Each line in the records below, from the one that contains "- 推荐算法准确，提升用户粘性" to the one that contains "instead of symmetric group keys for bootstrapping.", should be reproduced exactly, the first and last included.

[[ Records open ]]

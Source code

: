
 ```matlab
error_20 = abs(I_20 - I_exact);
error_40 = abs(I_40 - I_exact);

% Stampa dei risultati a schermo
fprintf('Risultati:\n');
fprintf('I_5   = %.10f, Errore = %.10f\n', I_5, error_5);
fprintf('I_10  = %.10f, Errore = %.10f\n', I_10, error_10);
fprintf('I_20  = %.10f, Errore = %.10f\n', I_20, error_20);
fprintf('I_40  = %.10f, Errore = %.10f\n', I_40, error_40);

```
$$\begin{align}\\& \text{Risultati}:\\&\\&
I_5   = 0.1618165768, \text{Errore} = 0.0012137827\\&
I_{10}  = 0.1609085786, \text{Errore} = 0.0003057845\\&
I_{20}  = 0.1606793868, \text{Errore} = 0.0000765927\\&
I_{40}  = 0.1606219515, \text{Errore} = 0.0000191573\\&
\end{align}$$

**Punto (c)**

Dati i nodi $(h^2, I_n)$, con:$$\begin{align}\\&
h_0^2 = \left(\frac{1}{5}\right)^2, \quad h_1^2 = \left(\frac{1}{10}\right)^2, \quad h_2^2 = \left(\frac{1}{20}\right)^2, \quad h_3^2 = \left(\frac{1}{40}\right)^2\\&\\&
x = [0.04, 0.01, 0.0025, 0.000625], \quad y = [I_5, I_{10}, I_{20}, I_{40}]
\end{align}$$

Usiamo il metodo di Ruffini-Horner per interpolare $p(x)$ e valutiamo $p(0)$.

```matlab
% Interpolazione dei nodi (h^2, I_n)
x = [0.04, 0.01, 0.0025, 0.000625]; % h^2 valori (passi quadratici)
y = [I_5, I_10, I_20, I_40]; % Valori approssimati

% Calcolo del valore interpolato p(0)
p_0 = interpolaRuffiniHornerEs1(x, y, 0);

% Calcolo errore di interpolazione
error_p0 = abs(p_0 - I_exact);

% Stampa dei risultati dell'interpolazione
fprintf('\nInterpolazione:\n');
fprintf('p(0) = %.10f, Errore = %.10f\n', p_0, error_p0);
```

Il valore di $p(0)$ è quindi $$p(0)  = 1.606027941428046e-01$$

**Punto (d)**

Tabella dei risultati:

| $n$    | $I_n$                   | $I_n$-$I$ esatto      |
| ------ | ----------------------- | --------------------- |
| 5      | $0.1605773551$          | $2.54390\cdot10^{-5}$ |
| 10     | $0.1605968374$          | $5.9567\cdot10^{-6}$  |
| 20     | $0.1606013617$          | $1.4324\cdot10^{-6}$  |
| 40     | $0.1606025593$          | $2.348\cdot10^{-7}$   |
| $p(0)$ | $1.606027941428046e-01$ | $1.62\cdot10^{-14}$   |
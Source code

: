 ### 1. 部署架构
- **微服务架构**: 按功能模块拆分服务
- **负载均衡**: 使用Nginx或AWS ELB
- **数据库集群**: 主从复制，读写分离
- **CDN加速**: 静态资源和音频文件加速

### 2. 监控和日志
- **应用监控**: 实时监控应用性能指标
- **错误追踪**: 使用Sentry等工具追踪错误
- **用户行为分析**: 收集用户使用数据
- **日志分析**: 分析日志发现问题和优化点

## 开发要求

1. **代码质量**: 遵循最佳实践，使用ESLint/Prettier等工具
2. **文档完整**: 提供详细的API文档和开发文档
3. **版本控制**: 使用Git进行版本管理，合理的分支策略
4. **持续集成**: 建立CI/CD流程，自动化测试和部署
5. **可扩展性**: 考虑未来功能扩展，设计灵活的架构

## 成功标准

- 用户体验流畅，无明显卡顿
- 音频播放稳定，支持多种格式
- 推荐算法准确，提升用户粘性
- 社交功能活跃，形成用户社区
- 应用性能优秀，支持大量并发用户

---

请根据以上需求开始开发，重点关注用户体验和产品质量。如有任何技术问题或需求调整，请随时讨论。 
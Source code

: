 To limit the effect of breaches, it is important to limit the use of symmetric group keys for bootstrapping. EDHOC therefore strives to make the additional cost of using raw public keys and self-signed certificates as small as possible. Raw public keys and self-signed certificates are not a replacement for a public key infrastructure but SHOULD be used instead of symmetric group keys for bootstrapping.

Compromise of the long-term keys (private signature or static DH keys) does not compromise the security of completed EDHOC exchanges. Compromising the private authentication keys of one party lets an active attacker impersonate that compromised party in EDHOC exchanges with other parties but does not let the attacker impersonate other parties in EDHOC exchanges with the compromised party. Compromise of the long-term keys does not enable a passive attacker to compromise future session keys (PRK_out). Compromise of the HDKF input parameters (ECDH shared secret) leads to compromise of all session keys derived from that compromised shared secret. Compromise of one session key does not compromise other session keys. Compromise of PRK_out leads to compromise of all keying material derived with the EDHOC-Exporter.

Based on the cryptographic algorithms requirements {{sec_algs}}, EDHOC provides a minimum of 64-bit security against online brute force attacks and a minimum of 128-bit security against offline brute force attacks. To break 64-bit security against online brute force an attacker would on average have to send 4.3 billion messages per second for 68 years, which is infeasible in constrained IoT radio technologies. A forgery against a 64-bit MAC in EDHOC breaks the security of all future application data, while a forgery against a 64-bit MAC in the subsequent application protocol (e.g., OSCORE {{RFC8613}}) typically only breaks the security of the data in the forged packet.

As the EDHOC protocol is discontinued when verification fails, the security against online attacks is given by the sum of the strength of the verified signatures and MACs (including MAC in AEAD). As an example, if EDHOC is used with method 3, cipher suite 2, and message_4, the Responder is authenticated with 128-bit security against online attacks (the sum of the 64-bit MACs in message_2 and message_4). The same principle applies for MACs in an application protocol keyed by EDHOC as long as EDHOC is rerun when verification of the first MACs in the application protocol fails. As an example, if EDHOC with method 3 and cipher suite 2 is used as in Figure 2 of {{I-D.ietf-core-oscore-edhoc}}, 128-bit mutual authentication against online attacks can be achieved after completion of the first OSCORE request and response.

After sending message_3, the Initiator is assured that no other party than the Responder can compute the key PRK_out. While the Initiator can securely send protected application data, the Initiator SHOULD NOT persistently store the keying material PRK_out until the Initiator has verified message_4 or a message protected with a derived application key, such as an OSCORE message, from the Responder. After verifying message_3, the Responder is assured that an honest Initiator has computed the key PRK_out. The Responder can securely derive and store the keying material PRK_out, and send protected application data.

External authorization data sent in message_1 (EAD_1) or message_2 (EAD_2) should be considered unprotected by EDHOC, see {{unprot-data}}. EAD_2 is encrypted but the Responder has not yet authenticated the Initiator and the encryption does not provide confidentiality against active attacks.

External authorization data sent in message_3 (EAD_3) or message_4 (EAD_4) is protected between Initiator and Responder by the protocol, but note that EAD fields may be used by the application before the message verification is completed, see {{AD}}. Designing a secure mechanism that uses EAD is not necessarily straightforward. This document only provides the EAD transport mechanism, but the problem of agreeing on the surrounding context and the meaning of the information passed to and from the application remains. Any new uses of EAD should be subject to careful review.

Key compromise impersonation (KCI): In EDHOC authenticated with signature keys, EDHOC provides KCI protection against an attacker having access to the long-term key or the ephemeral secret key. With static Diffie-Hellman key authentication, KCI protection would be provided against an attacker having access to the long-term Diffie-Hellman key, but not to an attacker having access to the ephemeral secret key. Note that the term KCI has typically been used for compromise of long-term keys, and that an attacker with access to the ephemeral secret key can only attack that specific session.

[[ Records closed ]]

Result:
- 推荐算法准确，提升用户粘性
- 社交功能活跃，形成用户社区
- 应用性能优秀，支持大量并发用户

---

请根据以上需求开始开发，重点关注用户体验和产品质量。如有任何技术问题或需求调整，请随时讨论。 
Source code

: To limit the effect of breaches, it is important to limit the use of symmetric group keys for bootstrapping. EDHOC therefore strives to make the additional cost of using raw public keys and self-signed certificates as small as possible. Raw public keys and self-signed certificates are not a replacement for a public key infrastructure but SHOULD be used instead of symmetric group keys for bootstrapping.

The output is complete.